* The task *
Nothing but the lines from the first line of the material below through the line that holds "tiro José e" should be set down, exactly and with pictures left out.

* Dataset entries *
┌──

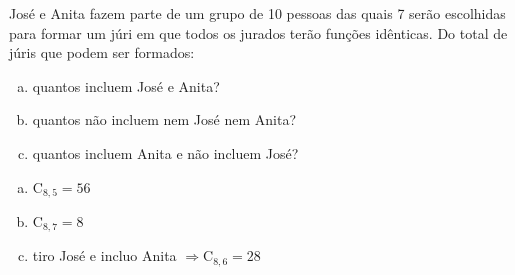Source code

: \begin{ex}
José e Anita fazem parte de um grupo de 10 pessoas das quais 7 serão escolhidas para formar um júri em que todos os jurados terão funções idênticas. Do total de júris que podem ser formados:
   \begin{enumerate}[(a)]
   \item quantos incluem José e Anita?
   \item quantos não incluem nem José nem Anita?  
   \item quantos incluem Anita e não incluem José?
   \end{enumerate}
     \begin{sol}
      \phantom{A} 
        \begin{enumerate} [(a)] 
            \item $\mathrm{C}_{8,5}=56$
            \item $\mathrm{C}_{8,7}=8$
            \item tiro José e incluo Anita \hspace{0,3cm} $\Longrightarrow \mathrm{C}_{8,6}=28$
        \end{enumerate}
     \end{sol}
\end{ex}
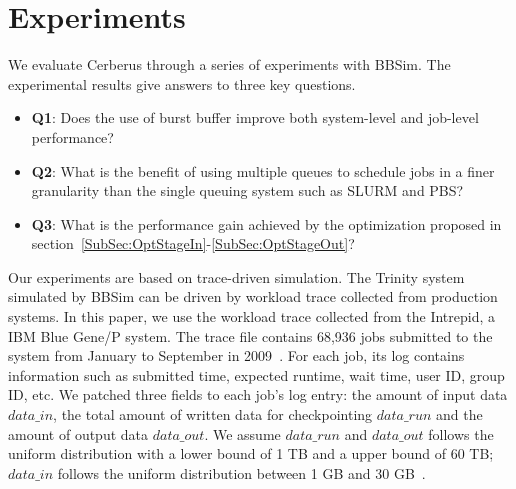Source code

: \section{Experiments}
\label{Sec:Experiments}


We evaluate Cerberus through a series of experiments with BBSim.
The experimental results give answers to three key questions.
\begin{itemize}
        \item \textbf{Q1}: Does the use of burst buffer 
        improve both system-level and job-level performance?
        \item \textbf{Q2}: What is the benefit of using 
        multiple queues to schedule jobs in a finer granularity than the single queuing system such as SLURM and PBS?
        \item \textbf{Q3}: What is the performance gain achieved 
        by the optimization proposed in section~\ref{SubSec:OptStageIn}-\ref{SubSec:OptStageOut}?
\end{itemize}

Our experiments are based on trace-driven simulation.
The Trinity system simulated by BBSim can be driven 
by workload trace collected from production systems.
In this paper, we use the workload trace collected from the Intrepid, a IBM Blue Gene/P system. 
The trace file contains 68,936 jobs
submitted to the system from January to September in 2009~\cite{Tang:IPDPS:2010}.
For each job, its log contains information such as submitted time, expected runtime, wait time, user ID, group ID, etc.
We patched three fields to each job's log entry: the amount of input data $data\_in$,
the total amount of written data for checkpointing $data\_run$
and the amount of output data $data\_out$.
We assume $data\_run$ and $data\_out$ follows the uniform distribution with a
lower bound of 1 TB and a upper bound of 60 TB;
$data\_in$ follows the uniform distribution between 1 GB and 30 GB~\cite{Liu:MSST:2012}.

└──

* Response *
Source code

: \begin{ex}
José e Anita fazem parte de um grupo de 10 pessoas das quais 7 serão escolhidas para formar um júri em que todos os jurados terão funções idênticas. Do total de júris que podem ser formados:
   \begin{enumerate}[(a)]
   \item quantos incluem José e Anita?
   \item quantos não incluem nem José nem Anita?  
   \item quantos incluem Anita e não incluem José?
   \end{enumerate}
     \begin{sol}
      \phantom{A} 
        \begin{enumerate} [(a)] 
            \item $\mathrm{C}_{8,5}=56$
            \item $\mathrm{C}_{8,7}=8$
            \item tiro José e incluo Anita \hspace{0,3cm} $\Longrightarrow \mathrm{C}_{8,6}=28$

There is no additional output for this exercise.